> [WHAT THIS TASK INVOLVES]
Filter the records down to the lines that hold the word "références", and copy each of those lines.

> [Collected data]
= Beginning of Section =

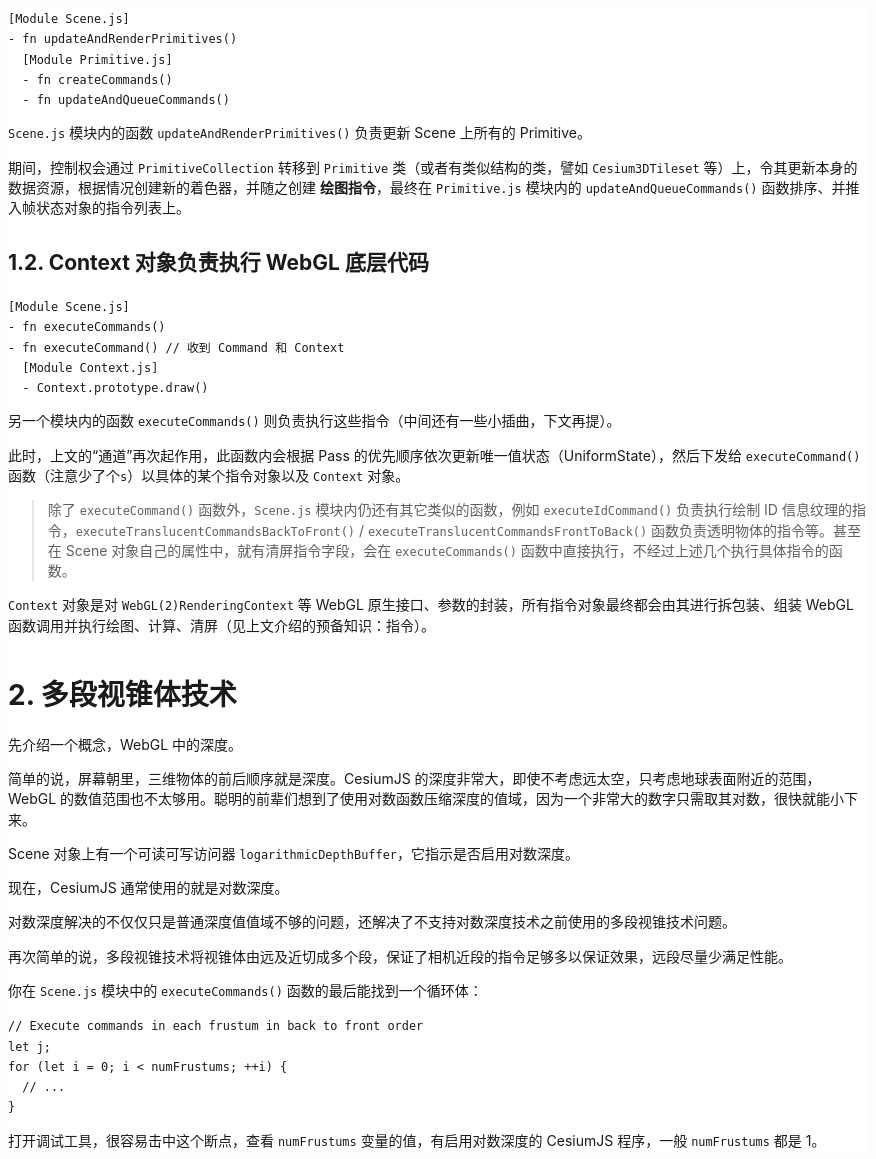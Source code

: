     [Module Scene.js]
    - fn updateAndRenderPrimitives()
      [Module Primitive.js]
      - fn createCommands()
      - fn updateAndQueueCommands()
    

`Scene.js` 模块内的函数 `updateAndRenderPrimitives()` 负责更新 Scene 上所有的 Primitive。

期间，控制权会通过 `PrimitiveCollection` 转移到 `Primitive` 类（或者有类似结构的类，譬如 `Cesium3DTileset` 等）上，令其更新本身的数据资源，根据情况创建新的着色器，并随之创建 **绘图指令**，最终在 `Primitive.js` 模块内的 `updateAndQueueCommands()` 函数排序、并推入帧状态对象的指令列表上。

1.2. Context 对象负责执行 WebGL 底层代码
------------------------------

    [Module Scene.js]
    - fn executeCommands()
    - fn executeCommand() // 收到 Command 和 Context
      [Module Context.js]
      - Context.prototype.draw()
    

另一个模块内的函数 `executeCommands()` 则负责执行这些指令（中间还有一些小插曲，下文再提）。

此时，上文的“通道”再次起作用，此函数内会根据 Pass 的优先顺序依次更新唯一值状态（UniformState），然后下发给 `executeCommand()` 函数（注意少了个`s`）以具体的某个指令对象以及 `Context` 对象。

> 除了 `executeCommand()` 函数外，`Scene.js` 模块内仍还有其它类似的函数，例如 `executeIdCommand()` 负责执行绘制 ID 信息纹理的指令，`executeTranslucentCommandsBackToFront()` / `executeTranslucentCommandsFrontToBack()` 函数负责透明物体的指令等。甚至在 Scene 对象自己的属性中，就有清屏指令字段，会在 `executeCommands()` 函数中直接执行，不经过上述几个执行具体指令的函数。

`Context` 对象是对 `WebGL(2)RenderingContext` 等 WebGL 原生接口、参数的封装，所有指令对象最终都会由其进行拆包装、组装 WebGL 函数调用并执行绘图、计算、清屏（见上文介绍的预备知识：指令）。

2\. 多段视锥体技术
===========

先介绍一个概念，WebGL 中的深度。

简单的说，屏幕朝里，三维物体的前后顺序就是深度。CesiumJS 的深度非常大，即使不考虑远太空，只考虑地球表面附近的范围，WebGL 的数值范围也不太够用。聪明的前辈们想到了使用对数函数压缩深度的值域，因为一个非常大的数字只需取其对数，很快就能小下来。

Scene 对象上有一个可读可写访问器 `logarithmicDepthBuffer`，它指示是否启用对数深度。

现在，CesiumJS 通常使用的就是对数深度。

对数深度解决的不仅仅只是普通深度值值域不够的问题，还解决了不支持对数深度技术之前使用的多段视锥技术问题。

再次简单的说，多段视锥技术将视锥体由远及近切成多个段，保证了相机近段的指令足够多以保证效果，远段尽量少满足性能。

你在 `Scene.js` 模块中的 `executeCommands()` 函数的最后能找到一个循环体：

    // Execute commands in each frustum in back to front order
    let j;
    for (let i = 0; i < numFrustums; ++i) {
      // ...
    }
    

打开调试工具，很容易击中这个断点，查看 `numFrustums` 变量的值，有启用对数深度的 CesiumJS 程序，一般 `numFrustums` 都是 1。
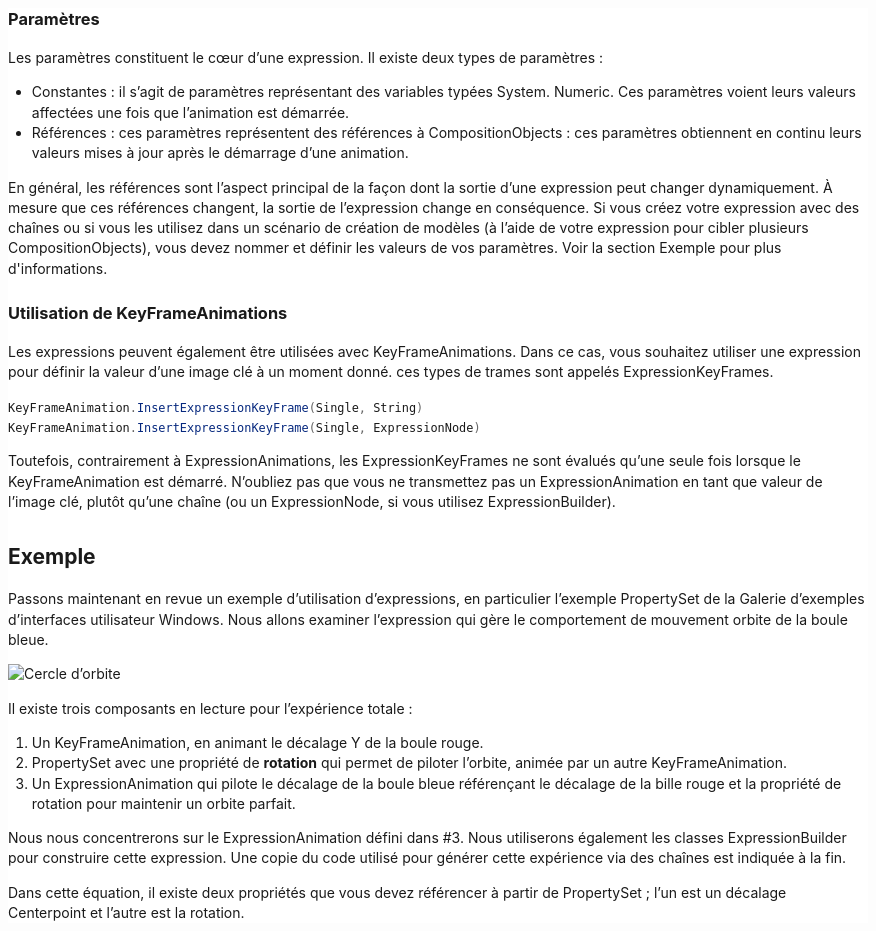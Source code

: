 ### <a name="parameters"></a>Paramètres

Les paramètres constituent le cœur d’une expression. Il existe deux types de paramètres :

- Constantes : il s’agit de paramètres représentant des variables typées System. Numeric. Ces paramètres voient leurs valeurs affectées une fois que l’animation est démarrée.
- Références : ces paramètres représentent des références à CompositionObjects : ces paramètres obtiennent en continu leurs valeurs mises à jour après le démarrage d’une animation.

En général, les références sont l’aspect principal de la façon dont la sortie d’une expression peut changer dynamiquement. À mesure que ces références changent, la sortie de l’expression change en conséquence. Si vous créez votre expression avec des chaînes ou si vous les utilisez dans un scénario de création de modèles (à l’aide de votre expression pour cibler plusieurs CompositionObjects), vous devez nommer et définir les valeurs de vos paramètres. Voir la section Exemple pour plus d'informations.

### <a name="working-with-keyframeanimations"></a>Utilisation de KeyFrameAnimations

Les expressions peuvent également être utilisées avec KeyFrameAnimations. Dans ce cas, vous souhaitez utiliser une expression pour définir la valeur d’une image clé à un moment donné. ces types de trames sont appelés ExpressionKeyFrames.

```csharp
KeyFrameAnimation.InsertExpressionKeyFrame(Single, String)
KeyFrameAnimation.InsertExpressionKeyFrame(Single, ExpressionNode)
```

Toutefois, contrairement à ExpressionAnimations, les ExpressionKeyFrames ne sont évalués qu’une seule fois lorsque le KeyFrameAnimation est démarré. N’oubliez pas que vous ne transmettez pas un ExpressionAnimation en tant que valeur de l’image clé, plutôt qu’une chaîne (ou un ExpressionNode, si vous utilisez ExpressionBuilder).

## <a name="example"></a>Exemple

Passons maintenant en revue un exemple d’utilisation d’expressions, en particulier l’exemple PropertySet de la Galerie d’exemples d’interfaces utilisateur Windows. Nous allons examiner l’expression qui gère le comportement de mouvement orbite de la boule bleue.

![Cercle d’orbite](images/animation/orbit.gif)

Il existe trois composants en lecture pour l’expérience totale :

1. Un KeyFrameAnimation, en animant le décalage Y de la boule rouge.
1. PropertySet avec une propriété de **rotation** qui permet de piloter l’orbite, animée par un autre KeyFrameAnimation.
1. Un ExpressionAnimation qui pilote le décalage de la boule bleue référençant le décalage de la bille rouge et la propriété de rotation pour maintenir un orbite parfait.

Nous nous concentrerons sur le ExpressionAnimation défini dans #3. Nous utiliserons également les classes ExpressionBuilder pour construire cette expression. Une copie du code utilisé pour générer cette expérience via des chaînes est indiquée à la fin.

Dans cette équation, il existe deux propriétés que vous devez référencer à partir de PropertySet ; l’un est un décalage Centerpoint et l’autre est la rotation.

= End of Section =
= Beginning of Section =

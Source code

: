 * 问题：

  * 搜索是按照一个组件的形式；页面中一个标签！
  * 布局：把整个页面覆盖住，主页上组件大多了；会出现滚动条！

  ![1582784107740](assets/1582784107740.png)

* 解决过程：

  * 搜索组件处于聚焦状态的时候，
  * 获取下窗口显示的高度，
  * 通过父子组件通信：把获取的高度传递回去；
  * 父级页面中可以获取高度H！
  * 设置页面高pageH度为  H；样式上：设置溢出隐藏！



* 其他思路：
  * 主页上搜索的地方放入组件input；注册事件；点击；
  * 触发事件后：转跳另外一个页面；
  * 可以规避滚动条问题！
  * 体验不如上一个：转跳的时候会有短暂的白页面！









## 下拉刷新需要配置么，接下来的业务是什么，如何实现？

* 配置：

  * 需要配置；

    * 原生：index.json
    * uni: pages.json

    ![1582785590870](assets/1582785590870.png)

= End of Section =
= Beginning of Section =

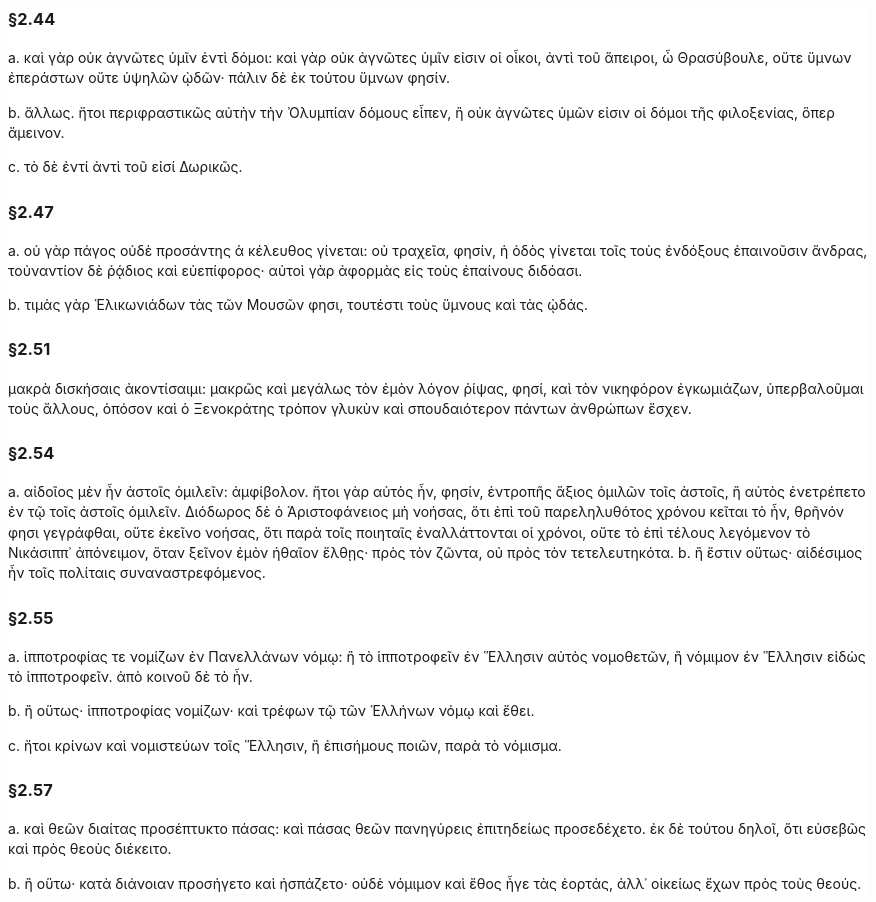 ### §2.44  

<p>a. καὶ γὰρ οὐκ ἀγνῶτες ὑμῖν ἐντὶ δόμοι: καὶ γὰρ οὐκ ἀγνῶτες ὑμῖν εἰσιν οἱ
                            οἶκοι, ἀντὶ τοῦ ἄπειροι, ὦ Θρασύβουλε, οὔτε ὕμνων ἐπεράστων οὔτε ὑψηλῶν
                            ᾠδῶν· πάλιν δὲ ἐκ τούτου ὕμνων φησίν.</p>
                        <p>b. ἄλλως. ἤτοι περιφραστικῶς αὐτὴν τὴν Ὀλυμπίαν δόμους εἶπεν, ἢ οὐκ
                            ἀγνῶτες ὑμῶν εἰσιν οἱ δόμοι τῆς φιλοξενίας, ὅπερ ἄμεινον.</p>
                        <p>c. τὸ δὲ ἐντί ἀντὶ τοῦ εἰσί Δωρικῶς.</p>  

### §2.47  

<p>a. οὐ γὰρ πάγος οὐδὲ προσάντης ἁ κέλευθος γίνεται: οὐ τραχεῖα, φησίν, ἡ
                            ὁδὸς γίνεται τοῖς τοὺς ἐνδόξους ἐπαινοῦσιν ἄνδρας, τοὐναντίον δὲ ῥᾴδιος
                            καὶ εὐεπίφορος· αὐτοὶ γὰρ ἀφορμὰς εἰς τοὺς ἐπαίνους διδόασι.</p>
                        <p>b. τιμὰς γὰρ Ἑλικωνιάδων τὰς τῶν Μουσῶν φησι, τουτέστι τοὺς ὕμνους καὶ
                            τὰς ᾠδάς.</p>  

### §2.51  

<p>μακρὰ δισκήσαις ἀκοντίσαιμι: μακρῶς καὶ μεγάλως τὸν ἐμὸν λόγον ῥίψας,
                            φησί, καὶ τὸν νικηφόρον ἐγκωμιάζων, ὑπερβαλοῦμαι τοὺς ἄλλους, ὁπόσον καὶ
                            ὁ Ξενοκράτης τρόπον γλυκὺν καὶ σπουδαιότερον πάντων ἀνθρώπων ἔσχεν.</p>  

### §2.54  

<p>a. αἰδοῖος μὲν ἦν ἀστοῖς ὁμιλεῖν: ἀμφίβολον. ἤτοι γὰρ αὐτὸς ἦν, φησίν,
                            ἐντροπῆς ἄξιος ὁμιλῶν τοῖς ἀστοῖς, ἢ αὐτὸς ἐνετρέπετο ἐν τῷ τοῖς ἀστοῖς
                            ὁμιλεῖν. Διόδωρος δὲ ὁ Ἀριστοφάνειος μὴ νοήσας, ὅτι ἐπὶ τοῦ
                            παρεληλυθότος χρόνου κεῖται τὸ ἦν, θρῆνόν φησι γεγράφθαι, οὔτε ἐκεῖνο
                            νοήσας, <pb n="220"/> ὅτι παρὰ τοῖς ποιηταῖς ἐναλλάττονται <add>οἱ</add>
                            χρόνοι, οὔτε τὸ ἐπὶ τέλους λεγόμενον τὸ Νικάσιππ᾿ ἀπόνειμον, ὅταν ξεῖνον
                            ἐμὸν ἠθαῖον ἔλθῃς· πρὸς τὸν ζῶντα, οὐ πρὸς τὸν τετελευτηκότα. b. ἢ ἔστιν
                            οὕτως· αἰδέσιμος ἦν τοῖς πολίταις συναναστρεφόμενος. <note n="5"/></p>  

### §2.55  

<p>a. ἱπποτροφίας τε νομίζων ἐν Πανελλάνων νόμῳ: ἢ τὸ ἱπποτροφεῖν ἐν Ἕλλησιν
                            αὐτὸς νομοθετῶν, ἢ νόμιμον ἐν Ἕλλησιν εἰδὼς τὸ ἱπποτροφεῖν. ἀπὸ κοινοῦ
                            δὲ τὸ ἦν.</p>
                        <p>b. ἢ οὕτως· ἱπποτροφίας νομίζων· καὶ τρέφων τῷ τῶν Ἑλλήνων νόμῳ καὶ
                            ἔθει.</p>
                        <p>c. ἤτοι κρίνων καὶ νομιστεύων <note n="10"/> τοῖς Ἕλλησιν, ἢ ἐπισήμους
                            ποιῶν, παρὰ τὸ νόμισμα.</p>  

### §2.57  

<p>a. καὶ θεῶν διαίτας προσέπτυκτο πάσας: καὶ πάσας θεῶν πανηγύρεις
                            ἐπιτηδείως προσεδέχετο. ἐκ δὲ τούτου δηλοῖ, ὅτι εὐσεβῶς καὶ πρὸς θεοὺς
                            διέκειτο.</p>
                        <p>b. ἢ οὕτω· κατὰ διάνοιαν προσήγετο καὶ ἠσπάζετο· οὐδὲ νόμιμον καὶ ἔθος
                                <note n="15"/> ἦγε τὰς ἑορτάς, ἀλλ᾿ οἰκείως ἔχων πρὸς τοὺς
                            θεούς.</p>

= End of Section =

> [ANSWER SPACE]
- Références : ces paramètres représentent des références à CompositionObjects : ces paramètres obtiennent en continu leurs valeurs mises à jour après le démarrage d’une animation.
En général, les références sont l’aspect principal de la façon dont la sortie d’une expression peut changer dynamiquement. À mesure que ces références changent, la sortie de l’expression change en conséquence. Si vous créez votre expression avec des chaînes ou si vous les utilisez dans un scénario de création de modèles (à l’aide de votre expression pour cibler plusieurs CompositionObjects), vous devez nommer et définir les valeurs de vos paramètres. Voir la section Exemple pour plus d'informations.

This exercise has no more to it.